I know that, that was my point, they (or something like them)
should be available.
>> and so on.
>>
>> All the packages should be using font-lock-* faces as far as
>> possible. Then the themes can all set the same set of faces
>> much more easily.
>
> I cannot speak to whether it is appropriate for Gnus to define
> faces for its use here or whether it should instead just use
> common font-lock faces instead. I do not use Gnus.
I'm only using GNUS as an example. Take a look at
manoj-dark-theme. You'll see the problem.
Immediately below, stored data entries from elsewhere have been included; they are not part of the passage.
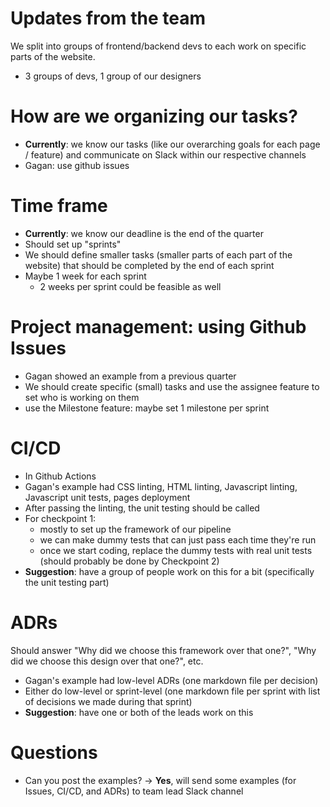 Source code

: # Updates from the team
We split into groups of frontend/backend devs to each work on specific parts of the website.
- 3 groups of devs, 1 group of our designers

# How are we organizing our tasks?
- **Currently**: we know our tasks (like our overarching goals for each page / feature) and communicate on Slack within our respective channels
- Gagan: use github issues

# Time frame
- **Currently**: we know our deadline is the end of the quarter
- Should set up "sprints"
- We should define smaller tasks (smaller parts of each part of the website) that should be completed by the end of each sprint
- Maybe 1 week for each sprint 
  - 2 weeks per sprint could be feasible as well

# Project management: using Github Issues
- Gagan showed an example from a previous quarter
- We should create specific (small) tasks and use the assignee feature to set who is working on them 
- use the Milestone feature: maybe set 1 milestone per sprint

# CI/CD
- In Github Actions
- Gagan's example had CSS linting, HTML linting, Javascript linting, Javascript unit tests, pages deployment
- After passing the linting, the unit testing should be called 
- For checkpoint 1:
  - mostly to set up the framework of our pipeline
  - we can make dummy tests that can just pass each time they're run
  - once we start coding, replace the dummy tests with real unit tests (should probably be done by Checkpoint 2)
- **Suggestion**: have a group of people work on this for a bit (specifically the unit testing part)

# ADRs
Should answer "Why did we choose this framework over that one?", "Why did we choose this design over that one?", etc.
- Gagan's example had low-level ADRs (one markdown file per decision)
- Either do low-level or sprint-level (one markdown file per sprint with list of decisions we made during that sprint)
- **Suggestion**: have one or both of the leads work on this

# Questions
- Can you post the examples? -> **Yes**, will send some examples (for Issues, CI/CD, and ADRs) to team lead Slack channel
> That kind of question needs to be decided on a case-by-case
> basis. I only want to add here that it is NOT the case that
> libraries "should" reuse font-lock faces, in general. They
> should use font-lock faces when that makes sense, and not
> otherwise.
>
> The advantage of reusing a common face is the same as the
> disadavantage: change it once here and it gets changed everywhere
> it is used. That makes some things easier and others more
> difficult.
>
> What is especially pernicious, IMO, is *hard-coding* the use
> of a particular face, rather than providing a new face whose
> default appearance *inherits* from that face.
>
> That makes it unnecessarily difficult for a user to customize
> the use of that particular highlighting.
>
> E.g., a given library `foo.el' might well define a face
> `foo-emphasis', which might inherit its default appearance from
> the basic face `italic'. It is then easy for a user to
> customize the appearance of that Foo highlighting without
> affecting use of face `italic' throughout Emacs.
>
> If, instead, `foo.el' just uses face `italic', then the user
> loses flexibility: s?he must change the appearance everywhere
> or nowhere.
>
> If a library defines a new face, but inherits its default
> appearance from another face, a user can customize either the
> parent face or the child. In the former case, the result is
> the same as in the hard-coded context: customize once to
> change the appearance everywhere (everywhere that inherits).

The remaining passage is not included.